Supplied records ▸

^^^^

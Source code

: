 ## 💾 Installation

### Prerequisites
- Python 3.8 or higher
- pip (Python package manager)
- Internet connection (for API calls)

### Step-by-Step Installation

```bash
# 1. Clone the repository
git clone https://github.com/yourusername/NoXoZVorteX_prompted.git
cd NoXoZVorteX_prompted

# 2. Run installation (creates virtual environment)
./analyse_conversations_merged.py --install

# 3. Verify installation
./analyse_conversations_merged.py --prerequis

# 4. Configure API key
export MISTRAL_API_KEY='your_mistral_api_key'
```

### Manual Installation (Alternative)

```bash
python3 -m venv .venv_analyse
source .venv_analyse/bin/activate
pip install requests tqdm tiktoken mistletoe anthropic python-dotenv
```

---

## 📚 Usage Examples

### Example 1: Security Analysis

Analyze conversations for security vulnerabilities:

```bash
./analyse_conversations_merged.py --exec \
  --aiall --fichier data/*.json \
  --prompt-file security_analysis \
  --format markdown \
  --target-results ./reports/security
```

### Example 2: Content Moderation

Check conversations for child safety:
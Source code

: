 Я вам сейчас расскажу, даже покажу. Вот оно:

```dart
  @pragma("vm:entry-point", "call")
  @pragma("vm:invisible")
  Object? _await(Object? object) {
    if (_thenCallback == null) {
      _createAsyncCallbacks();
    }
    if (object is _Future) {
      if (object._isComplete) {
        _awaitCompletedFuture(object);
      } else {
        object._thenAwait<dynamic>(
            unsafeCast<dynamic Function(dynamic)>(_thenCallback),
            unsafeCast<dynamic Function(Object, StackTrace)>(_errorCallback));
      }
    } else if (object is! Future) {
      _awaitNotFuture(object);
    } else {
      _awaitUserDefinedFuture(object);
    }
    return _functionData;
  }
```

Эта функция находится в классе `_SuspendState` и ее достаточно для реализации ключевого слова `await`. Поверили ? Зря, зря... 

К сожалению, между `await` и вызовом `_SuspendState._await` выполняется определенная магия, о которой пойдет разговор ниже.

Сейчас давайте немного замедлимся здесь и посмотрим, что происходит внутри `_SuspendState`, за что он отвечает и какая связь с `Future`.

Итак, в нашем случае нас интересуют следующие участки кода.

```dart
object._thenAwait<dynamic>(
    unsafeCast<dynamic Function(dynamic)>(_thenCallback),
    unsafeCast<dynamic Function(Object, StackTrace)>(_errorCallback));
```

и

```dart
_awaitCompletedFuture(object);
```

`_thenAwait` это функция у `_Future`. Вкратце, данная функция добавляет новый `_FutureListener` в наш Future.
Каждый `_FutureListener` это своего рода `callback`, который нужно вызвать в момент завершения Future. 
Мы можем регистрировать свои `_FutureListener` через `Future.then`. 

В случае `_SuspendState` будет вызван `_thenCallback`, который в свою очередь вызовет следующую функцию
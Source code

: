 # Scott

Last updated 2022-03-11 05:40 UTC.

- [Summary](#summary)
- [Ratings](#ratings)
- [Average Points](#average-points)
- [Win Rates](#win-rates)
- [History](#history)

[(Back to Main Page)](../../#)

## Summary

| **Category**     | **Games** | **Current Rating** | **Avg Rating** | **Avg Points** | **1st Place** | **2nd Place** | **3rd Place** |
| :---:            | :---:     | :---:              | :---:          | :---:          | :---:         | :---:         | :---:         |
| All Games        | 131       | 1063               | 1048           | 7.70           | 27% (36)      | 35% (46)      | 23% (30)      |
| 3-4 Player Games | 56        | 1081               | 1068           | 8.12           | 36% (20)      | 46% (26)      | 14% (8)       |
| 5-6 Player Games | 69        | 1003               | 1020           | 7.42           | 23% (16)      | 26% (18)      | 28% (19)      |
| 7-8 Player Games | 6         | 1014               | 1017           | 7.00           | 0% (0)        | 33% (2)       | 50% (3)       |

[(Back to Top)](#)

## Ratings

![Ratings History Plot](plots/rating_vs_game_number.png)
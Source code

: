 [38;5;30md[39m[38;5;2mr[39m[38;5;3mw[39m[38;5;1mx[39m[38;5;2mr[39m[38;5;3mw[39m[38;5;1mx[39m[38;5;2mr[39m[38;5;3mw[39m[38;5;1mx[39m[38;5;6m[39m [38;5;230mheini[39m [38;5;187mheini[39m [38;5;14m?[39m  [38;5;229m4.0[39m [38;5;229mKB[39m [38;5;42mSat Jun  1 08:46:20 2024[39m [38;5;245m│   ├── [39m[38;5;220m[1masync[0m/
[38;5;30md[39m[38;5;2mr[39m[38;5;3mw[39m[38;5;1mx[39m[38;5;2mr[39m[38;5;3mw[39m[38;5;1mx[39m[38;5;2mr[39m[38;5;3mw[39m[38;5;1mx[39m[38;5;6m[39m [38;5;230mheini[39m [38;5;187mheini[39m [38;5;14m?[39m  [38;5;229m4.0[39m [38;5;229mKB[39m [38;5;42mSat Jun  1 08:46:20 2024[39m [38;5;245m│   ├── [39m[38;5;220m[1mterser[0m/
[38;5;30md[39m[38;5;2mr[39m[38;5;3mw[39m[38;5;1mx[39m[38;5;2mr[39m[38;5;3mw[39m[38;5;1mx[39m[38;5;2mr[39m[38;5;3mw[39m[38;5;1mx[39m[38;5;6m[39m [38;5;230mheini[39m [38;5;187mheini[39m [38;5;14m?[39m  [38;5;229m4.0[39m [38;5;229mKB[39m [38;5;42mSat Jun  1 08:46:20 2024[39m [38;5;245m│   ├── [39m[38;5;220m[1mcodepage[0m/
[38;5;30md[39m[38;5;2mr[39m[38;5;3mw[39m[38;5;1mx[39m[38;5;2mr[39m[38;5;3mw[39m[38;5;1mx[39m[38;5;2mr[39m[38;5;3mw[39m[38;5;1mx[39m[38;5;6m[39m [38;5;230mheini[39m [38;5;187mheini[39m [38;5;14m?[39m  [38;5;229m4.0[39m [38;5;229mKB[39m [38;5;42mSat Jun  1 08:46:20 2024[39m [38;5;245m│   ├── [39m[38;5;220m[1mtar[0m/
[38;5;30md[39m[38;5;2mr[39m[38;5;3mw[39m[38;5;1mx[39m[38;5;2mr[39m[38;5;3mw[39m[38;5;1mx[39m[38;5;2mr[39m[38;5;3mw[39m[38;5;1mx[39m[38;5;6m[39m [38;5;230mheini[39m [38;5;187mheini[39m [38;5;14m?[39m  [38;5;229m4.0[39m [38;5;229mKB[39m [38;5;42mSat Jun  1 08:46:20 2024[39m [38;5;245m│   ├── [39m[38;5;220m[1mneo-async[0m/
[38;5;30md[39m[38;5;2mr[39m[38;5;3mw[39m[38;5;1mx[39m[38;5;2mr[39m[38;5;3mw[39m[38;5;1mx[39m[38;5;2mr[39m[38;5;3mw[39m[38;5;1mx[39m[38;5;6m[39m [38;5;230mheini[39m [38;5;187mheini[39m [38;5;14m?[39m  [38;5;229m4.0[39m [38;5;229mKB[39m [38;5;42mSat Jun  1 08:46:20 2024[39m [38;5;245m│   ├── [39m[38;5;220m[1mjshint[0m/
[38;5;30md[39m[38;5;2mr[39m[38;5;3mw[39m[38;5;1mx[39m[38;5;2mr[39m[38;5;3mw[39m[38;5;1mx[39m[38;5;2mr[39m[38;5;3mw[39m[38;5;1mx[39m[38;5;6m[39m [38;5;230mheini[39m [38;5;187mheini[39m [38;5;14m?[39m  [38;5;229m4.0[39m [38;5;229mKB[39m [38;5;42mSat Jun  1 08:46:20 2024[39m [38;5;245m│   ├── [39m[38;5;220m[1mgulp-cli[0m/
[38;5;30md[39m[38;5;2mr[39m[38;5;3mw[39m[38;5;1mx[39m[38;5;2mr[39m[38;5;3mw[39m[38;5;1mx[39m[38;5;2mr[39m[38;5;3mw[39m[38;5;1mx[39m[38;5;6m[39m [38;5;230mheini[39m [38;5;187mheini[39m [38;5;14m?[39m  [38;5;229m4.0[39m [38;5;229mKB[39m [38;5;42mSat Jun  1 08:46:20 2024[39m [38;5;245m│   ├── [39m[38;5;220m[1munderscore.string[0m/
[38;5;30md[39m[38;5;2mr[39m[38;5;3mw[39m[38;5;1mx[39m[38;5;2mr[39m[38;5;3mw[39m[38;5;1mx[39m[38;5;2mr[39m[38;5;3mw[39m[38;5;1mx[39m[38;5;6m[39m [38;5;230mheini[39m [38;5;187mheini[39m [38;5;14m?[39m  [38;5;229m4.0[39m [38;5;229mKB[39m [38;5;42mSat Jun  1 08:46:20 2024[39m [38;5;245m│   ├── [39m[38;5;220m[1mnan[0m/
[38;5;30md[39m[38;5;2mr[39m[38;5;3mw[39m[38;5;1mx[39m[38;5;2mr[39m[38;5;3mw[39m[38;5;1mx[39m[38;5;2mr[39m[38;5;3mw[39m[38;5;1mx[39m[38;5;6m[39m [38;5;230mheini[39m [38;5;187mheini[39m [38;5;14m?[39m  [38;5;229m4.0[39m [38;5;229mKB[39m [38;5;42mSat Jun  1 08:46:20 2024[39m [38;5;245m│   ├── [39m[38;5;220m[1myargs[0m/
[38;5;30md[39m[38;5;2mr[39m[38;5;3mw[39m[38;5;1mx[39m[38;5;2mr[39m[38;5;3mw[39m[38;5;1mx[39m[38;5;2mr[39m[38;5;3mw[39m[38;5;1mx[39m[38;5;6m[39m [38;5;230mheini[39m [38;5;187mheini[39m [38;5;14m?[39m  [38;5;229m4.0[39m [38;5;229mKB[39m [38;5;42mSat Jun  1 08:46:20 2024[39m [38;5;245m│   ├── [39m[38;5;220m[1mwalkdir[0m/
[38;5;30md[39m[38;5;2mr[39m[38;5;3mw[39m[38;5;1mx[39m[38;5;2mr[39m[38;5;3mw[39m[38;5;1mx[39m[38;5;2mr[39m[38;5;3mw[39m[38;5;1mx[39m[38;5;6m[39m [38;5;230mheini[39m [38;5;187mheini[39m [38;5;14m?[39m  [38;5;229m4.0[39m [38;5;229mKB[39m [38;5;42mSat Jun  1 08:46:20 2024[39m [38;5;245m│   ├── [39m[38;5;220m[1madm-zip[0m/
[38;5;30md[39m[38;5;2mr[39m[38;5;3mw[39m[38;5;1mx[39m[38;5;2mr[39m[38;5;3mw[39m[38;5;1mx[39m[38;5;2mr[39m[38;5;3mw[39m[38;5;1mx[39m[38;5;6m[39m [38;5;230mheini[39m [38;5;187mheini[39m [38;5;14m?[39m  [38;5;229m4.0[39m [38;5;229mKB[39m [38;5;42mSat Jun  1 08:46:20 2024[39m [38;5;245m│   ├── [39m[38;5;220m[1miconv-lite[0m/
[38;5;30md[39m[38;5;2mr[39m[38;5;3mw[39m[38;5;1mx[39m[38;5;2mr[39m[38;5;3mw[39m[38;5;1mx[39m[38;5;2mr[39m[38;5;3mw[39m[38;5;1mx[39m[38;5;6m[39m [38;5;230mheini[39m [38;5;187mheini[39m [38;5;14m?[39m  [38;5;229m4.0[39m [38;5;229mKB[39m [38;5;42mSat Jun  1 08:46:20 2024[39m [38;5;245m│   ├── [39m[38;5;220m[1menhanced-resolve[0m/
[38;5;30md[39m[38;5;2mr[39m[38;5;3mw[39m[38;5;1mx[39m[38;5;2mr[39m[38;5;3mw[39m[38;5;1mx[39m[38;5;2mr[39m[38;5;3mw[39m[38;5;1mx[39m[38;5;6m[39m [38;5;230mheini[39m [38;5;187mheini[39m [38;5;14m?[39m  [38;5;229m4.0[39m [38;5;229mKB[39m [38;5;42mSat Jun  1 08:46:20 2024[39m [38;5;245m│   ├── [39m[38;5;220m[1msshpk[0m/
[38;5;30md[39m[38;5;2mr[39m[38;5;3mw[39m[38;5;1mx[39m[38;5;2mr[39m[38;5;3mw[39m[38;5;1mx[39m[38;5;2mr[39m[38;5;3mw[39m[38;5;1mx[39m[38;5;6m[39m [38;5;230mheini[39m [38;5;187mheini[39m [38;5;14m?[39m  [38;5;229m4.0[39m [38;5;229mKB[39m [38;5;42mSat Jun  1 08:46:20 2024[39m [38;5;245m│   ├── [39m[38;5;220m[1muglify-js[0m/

^^^^

Work required ▸ From the listing above, collect every line that mentions the word "unsafeCast".

Answer to this task ▸
            unsafeCast<dynamic Function(dynamic)>(_thenCallback),
            unsafeCast<dynamic Function(Object, StackTrace)>(_errorCallback));
    unsafeCast<dynamic Function(dynamic)>(_thenCallback),
    unsafeCast<dynamic Function(Object, StackTrace)>(_errorCallback));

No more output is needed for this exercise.